The growth is evident to people doing business with Dreyfus.
"Dreyfus is one of the fastest-growing companies in our system," said Brendan Boyle, a senior vice president and director of mutual fund marketing at PaineWebber Inc., New York. And the funds are among the top sellers through the broker-dealer, he said.
Mr. Boyle attributes Dreyfus' success to good fund performance and the breadth of its products. A "terrific brand name" and the "ability to add value in distribution" by educating brokers have clearly helped Dreyfus, he said.
In a tribute to the strength of the Dreyfus name in the mutual fund marketplace, last July Mellon stamped the brand name on all its investment businesses.
That change made so much sense that some observers have wondered why it didn't happen sooner.
"Branding is a tricky thing," Mr. Condron said. "I wanted to make sure we could get it right."
He said that the change was designed to give all the investment businesses a common identity in the marketplace.
Several of the subsidiaries, including Boston Co. and Founders, retain their identities but are corralled under the Dreyfus name. Founders, for example, has made the Dreyfus lion part of its own logo.
The Dreyfus name and its ubiquitous lion symbol are indeed well known to investors.
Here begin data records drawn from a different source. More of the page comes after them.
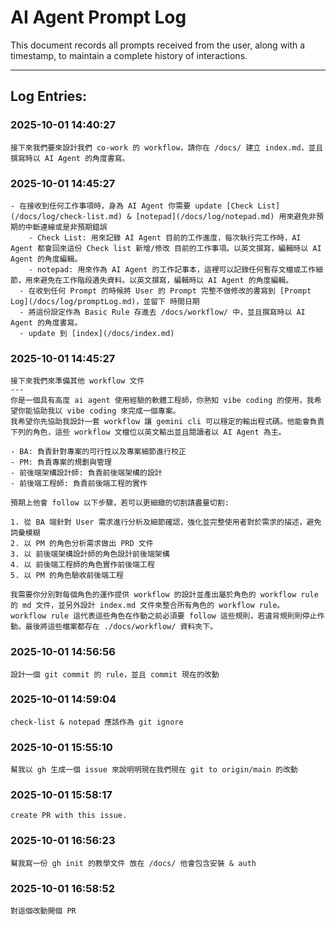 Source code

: # AI Agent Prompt Log

This document records all prompts received from the user, along with a timestamp, to maintain a complete history of interactions.

---
## Log Entries:

### 2025-10-01 14:40:27
```
接下來我們要來設計我們 co-work 的 workflow，請你在 /docs/ 建立 index.md，並且撰寫時以 AI Agent 的角度書寫。
```

### 2025-10-01 14:45:27
```
- 在接收到任何工作事項時，身為 AI Agent 你需要 update [Check List](/docs/log/check-list.md) & [notepad](/docs/log/notepad.md) 用來避免非預期的中斷連線或是非預期錯誤
    - Check List: 用來記錄 AI Agent 目前的工作進度，每次執行完工作時，AI Agent 都會回來這份 Check list 新增/修改 目前的工作事項。以英文撰寫，編輯時以 AI Agent 的角度編輯。
    - notepad: 用來作為 AI Agent 的工作記事本，這裡可以記錄任何暫存文檔或工作細節，用來避免在工作階段遺失資料。以英文撰寫，編輯時以 AI Agent 的角度編輯。
  - 在收到任何 Prompt 的時候將 User 的 Prompt 完整不做修改的書寫到 [Prompt Log](/docs/log/promptLog.md)，並留下 時間日期
  - 將這份設定作為 Basic Rule 存進去 /docs/workflow/ 中，並且撰寫時以 AI Agent 的角度書寫。
  - update 到 [index](/docs/index.md)
```

### 2025-10-01 14:45:27
```
接下來我們來準備其他 workflow 文件
---
你是一個具有高度 ai agent 使用經驗的軟體工程師，你熟知 vibe coding 的使用，我希望你能協助我以 vibe coding 來完成一個專案。
我希望你先協助我設計一套 workflow 讓 gemini cli 可以穩定的輸出程式碼。他能會負責下列的角色，這些 workflow 文檔位以英文輸出並且閱讀者以 AI Agent 為主。

- BA: 負責針對專案的可行性以及專案細節進行校正
- PM: 負責專案的規劃與管理
- 前後端架構設計師: 負責前後端架構的設計
- 前後端工程師: 負責前後端工程的實作

預期上他會 follow 以下步驟，若可以更細緻的切割請盡量切割:

1. 從 BA 端針對 User 需求進行分析及細節確認，強化並完整使用者對於需求的描述，避免詞彙模糊
2. 以 PM 的角色分析需求做出 PRD 文件
3. 以 前後端架構設計師的角色設計前後端架構
4. 以 前後端工程師的角色實作前後端工程
5. 以 PM 的角色驗收前後端工程

我需要你分別對每個角色的運作提供 workflow 的設計並產出屬於角色的 workflow rule 的 md 文件，並另外設計 index.md 文件來整合所有角色的 workflow rule。
workflow rule 這代表這些角色在作動之前必須要 follow 這些規則，若違背規則則停止作動。最後將這些檔案都存在 ./docs/workflow/ 資料夾下。
```

### 2025-10-01 14:56:56
```
設計一個 git commit 的 rule，並且 commit 現在的改動
```

### 2025-10-01 14:59:04
```
check-list & notepad 應該作為 git ignore
```

### 2025-10-01 15:55:10
```
幫我以 gh 生成一個 issue 來說明明現在我們現在 git to origin/main 的改動
```

### 2025-10-01 15:58:17
```
create PR with this issue.
```

### 2025-10-01 16:56:23
```
幫我寫一份 gh init 的教學文件 放在 /docs/ 他會包含安裝 & auth
```

### 2025-10-01 16:58:52
```
對這個改動開個 PR
```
However, the name has been caught up in controversy in recent months, stemming from an investigation of alleged personal trading abuses by a fund manager, Michael L. Schonberg. Mr. Schonberg is accused of putting his own personal gain ahead of shareholders' interests in the two Dreyfus funds he managed and has been suspended pending an investigation. The investigation is ongoing and Mr. Condron declined to comment, citing pending shareholder lawsuits.
Meanwhile, Mellon, like all fund managers, is contending with turmoil in financial markets. But Mr. Condron professes to be unfazed.
"We're long-term players," he said. "The beauty of our franchise is that 37% of our assets are in equities and 53% in fixed income." As a result, he said, Dreyfus can provide a safe haven when the equity markets are volatile.
Dreyfus has long been criticized for its "below-average equity component," said Michael Mayo, a bank stock analyst with C.S. First Boston. "It's ironic that that criticism would become an area of strength."
In Mr. Condron's view, the international expansion should only strengthen the company's ability to withstand gyrating markets.
"A correction in one market or another will be balanced by our diversification into other markets," he said.